The price paid by inmates is the most obvious. Separated from their families, subjected to rape and violence, exposed to a variety of communicable diseases, forced to survive in a realm where the powerful rule the weak without mercy, inmates in the United States gain a first-rate education in deviant behavior—at the government’s expense—that has little value outside the prison walls. It should come as no surprise that about half of the people released from prison are back in prison within three years. During that same period, two-thirds are arrested for some sort of crime. A system that succeeds all too well at delivering punishment fails miserably at preventing future criminal behavior.

The families of inmates also pay dearly for their crimes. The population of America's prisons is largely poor and urban. But the prisons are usually located in remote rural areas. Great hardships are endured in the effort to keep families together. It is an effort that rarely succeeds, creating a seemingly endless cycle of dysfunction. Children who grow up with a parent behind bars are far more likely than other kids to wind up in prison one day. Perhaps two million American children now have at least one parent behind bars. The failure of most inmates to rejoin society permanently, combined with the prospective failure of so many of their children, raises the specter of a growing, thriving criminal underclass in America. A prison sentence for one person may punish a family for generations.

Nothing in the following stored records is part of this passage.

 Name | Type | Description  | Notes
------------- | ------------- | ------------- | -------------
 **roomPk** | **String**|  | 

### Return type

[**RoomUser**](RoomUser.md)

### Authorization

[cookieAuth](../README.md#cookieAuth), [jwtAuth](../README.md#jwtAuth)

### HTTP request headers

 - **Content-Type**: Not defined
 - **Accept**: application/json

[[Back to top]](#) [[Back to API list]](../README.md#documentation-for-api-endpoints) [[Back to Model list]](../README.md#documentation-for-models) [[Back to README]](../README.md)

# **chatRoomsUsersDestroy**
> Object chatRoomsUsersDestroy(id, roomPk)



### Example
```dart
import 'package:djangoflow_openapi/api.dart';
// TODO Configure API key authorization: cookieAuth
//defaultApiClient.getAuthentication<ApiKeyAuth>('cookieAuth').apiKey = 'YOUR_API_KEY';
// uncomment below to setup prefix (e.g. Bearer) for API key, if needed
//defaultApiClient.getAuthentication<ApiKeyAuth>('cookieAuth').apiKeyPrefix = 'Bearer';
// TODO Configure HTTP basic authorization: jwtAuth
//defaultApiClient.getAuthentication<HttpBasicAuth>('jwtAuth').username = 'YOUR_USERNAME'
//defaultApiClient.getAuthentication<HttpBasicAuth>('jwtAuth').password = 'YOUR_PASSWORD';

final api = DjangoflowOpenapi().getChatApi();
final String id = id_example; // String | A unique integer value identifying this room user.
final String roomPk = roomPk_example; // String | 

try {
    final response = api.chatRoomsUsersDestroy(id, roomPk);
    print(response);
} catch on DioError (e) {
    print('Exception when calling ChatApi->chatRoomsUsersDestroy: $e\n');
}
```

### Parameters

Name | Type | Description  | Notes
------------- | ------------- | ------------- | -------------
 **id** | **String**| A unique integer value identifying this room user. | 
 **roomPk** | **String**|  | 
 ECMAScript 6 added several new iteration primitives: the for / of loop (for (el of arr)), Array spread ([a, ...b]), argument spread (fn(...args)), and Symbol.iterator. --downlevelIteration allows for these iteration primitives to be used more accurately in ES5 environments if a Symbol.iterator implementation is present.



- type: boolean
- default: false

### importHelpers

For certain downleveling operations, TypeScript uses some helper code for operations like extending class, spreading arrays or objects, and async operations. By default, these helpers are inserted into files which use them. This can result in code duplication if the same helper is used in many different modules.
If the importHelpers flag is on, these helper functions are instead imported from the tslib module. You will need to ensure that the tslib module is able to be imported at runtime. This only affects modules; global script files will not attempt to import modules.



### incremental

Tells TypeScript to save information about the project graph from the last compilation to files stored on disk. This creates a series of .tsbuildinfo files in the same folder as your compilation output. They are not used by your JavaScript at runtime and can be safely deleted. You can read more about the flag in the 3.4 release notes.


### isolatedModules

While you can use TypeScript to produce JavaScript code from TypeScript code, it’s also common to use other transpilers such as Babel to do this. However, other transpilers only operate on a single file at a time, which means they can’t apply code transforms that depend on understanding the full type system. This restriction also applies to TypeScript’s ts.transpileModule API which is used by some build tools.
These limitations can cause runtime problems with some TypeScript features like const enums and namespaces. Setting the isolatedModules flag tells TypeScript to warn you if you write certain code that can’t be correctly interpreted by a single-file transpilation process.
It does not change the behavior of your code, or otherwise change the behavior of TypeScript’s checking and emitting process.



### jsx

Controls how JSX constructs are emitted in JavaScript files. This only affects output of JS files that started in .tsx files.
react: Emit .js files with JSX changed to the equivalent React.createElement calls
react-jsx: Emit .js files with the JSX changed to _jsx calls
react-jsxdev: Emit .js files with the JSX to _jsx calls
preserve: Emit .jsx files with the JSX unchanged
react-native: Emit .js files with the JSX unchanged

The rural counties that have lobbied hard for new prison construction, as a form of economic development, seem to have benefited. The new prisons have brought new jobs, preserving many small towns that might otherwise have continued to decline. Beneath the surface, however, the prison industry comes at high price. Correctional officers spend their days behind bars, too, enduring dangerous and highly stressful working conditions. Their families must worry not only about their safety but also deal with the emotional problems they bring home. Those who witness or administer the ultimate punishment—the death penalty—live with troubling, first-hand knowledge that can scarcely be put into words. They confront the dehumanizing realities of a criminal justice policy that others celebrate from a safe distance. The prison boom of the past few decades has transformed the character of many rural communities, places that the founding fathers once praised as the bedrock of American freedom and democracy.

Andrew Lichtenstein’s photographs focus on the true cost of our prison system. They reveal more about the human toll than any dry academic text or set of government statistics.

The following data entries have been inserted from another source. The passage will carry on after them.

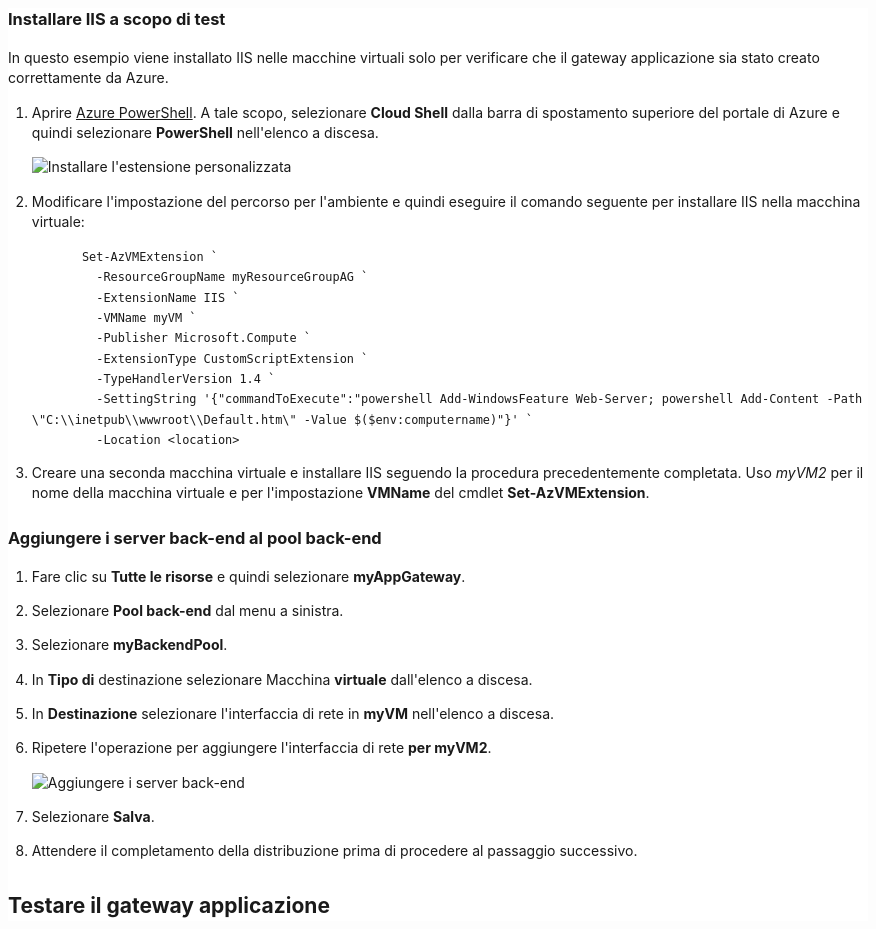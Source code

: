 ### <a name="install-iis-for-testing"></a>Installare IIS a scopo di test

In questo esempio viene installato IIS nelle macchine virtuali solo per verificare che il gateway applicazione sia stato creato correttamente da Azure.

1. Aprire [Azure PowerShell](../cloud-shell/quickstart-powershell.md). A tale scopo, selezionare **Cloud Shell** dalla barra di spostamento superiore del portale di Azure e quindi selezionare **PowerShell** nell'elenco a discesa. 

    ![Installare l'estensione personalizzata](./media/application-gateway-create-gateway-portal/application-gateway-extension.png)

2. Modificare l'impostazione del percorso per l'ambiente e quindi eseguire il comando seguente per installare IIS nella macchina virtuale: 

   ```azurepowershell-interactive
          Set-AzVMExtension `
            -ResourceGroupName myResourceGroupAG `
            -ExtensionName IIS `
            -VMName myVM `
            -Publisher Microsoft.Compute `
            -ExtensionType CustomScriptExtension `
            -TypeHandlerVersion 1.4 `
            -SettingString '{"commandToExecute":"powershell Add-WindowsFeature Web-Server; powershell Add-Content -Path \"C:\\inetpub\\wwwroot\\Default.htm\" -Value $($env:computername)"}' `
            -Location <location>
   ```

3. Creare una seconda macchina virtuale e installare IIS seguendo la procedura precedentemente completata. Uso *myVM2* per il nome della macchina virtuale e per l'impostazione **VMName** del cmdlet **Set-AzVMExtension**.

### <a name="add-backend-servers-to-backend-pool"></a>Aggiungere i server back-end al pool back-end

1. Fare clic su **Tutte le risorse** e quindi selezionare **myAppGateway**.

2. Selezionare **Pool back-end** dal menu a sinistra.

3. Selezionare **myBackendPool**.

4. In **Tipo di** destinazione selezionare Macchina **virtuale** dall'elenco a discesa.

5. In **Destinazione** selezionare l'interfaccia di rete in **myVM** nell'elenco a discesa.

6. Ripetere l'operazione per aggiungere l'interfaccia di rete **per myVM2**.

    ![Aggiungere i server back-end](./media/application-gateway-create-gateway-portal/application-gateway-backend.png)

6. Selezionare **Salva**.

7. Attendere il completamento della distribuzione prima di procedere al passaggio successivo.

## <a name="test-the-application-gateway"></a>Testare il gateway applicazione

—Eric Schlosser, October 2003

Moving Walls is an annual exhibition series that explores a variety of social justice and human rights issues through documentary practice, and is produced by Open Society’s Culture and Art program. Moving Walls is exhibited at our offices in New York, London, and Washington, D.C., and includes five to nine discrete bodies of work.

Since 1998, Moving Walls has featured over 200 photographers and artists whose works address a variety of social justice and human rights issues.